La salute mentale è un campo nel quale per forza l’uso delle verità deve essere fatto in modo pragmatico. Ci serve quindi un genere di scienza adatta alla sua complessità. Per questo abbiamo bisogno di una riforma e se davvero si vuole riformare per quel che mi riguarda sono disponibile a dare una mano

Premessa: un aneddoto e un manifesto
Nel 2017 fui invitato dalla Siep (società italiana di epidemiologia psichiatrica) ad un confronto informale per discutere dei problemi della salute mentale.
 
Dissi che il settore versava in una crisi profonda, parlai di regressività, di abbandono, di sottofinanziamento e spiegai quello che avevo scritto nella “quarta riforma” e cioè che:
• anche la legge 180 esattamente come altre leggi a partire dalla 833 e dalle successive controriforme non era immune dalle contraddizioni in cui versava l’intero sistema sanitario nazionale
• secondo me c’era bisogno di un lavoro di riforma perché le varie iniziative legislative intraprese fino ad allora erano alla fine poco coraggiose nel cambiamento che serviva.
 
Alla fine proposi di definire rispetto ad una “prospettiva” di crescente involuzione una “contro prospettiva” e di aprire a questo proposito una pubblica discussione.
 
Tutti si trovarono d’accordo con me per cui decidemmo che io avrei aperto le danze con degli articoli (pubblicati puntualmente su questo giornale) ai quali sarebbero dovuti seguire altri articoli del direttivo della Siep ma a parte qualche “ovvia” eccezione la discussione auspicata non ci fu.
 
Degli auto-divieti scattarono informalmente nel timore di pestare i calli a qualcuno.

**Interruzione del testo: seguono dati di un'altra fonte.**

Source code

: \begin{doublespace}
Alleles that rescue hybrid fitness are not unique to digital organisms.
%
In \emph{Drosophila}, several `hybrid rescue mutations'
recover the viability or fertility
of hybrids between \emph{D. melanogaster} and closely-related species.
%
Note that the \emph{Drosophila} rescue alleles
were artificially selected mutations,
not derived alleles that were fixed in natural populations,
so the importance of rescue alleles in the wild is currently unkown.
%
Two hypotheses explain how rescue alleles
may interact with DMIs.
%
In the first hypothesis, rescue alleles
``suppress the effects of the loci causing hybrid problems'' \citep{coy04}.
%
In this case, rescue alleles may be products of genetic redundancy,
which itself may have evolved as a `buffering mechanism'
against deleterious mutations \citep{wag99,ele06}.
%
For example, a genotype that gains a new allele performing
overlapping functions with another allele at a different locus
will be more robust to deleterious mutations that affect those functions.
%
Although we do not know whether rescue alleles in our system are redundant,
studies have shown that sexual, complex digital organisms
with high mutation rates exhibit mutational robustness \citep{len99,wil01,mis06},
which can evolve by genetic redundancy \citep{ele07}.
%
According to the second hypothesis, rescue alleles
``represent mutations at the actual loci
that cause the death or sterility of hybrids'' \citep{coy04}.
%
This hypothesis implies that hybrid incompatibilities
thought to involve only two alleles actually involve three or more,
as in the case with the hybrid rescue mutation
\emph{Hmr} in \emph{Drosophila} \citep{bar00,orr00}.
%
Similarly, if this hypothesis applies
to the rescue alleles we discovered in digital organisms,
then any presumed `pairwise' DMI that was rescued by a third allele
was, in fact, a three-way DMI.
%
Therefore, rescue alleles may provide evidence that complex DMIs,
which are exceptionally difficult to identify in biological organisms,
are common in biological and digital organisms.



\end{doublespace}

Appoggiare una proposta di riforma per tutti loro che stavano nel giro dei primari non era semplice e soprattutto rischioso. Restai deluso ma nello stesso tempo ebbi la conferma che anche nella salute mentale esistono i “mammasantissima” e toccai con mano quel fenomeno che di solito si definisce “subalternità culturale”. Tutti erano preoccupati per Trieste. Di riformare la salute mentale, cosa avrebbe detto Trieste?
 
La settimana scorsa, su questo giornale, leggo di un manifesto “La cura nella Salute Mentale come valorizzazione della persona e difesa della democrazia” (QS 15 settembre 2021) che praticamente parla di “promuovere un vasto movimento di riforma” e tra i promotori scopro il presidente Siep al tempo dell’incontro e che nonostante il flop di allora non ho mai smesso di stimare. Tra me e me dissi “meglio tardi che mai. Evidentemente questa volta Trieste non è un problema”.
 
Un quadro di riferimento
Non ho cambiato idea sulla necessità di una riforma anzi al contrario ne sono sempre più convinto per cui intendo accogliere l’invito del manifesto ma prima vorrei assicurare al mio contributo un “quadro di riferimento” senza il quale le mie osservazioni potrebbero risultare a loro volta eccentriche e scarsamente ricevibili.
 
Elencherò di seguito, usando un criterio cronologico, quelli che a mio parere sono da considerarsi i fatti salienti recenti riconducibili alla salute mentale e mettendo il manifesto alla fine dell’elenco considerandolo come l’ultima novità
1. Lettera appello della Siep (2016)
La Siep (società italiana di epidemiologia psichiatrica) pubblica una “lettera appello” nella quale si descrive dati alla mano lo stato grave di crisi in cui versano i servizi di salute mentale, le gravi diseguaglianze nel paese, i problemi legati ad una sempre più crescente privatizzazione quindi neo-manicomializzazione
 
2. Disegno di legge “Disposizioni in materia di tutela della salute mentale volte all'attuazione e allo sviluppo dei princìpi di cui alla legge 13 maggio 1978, n. 180” (2017)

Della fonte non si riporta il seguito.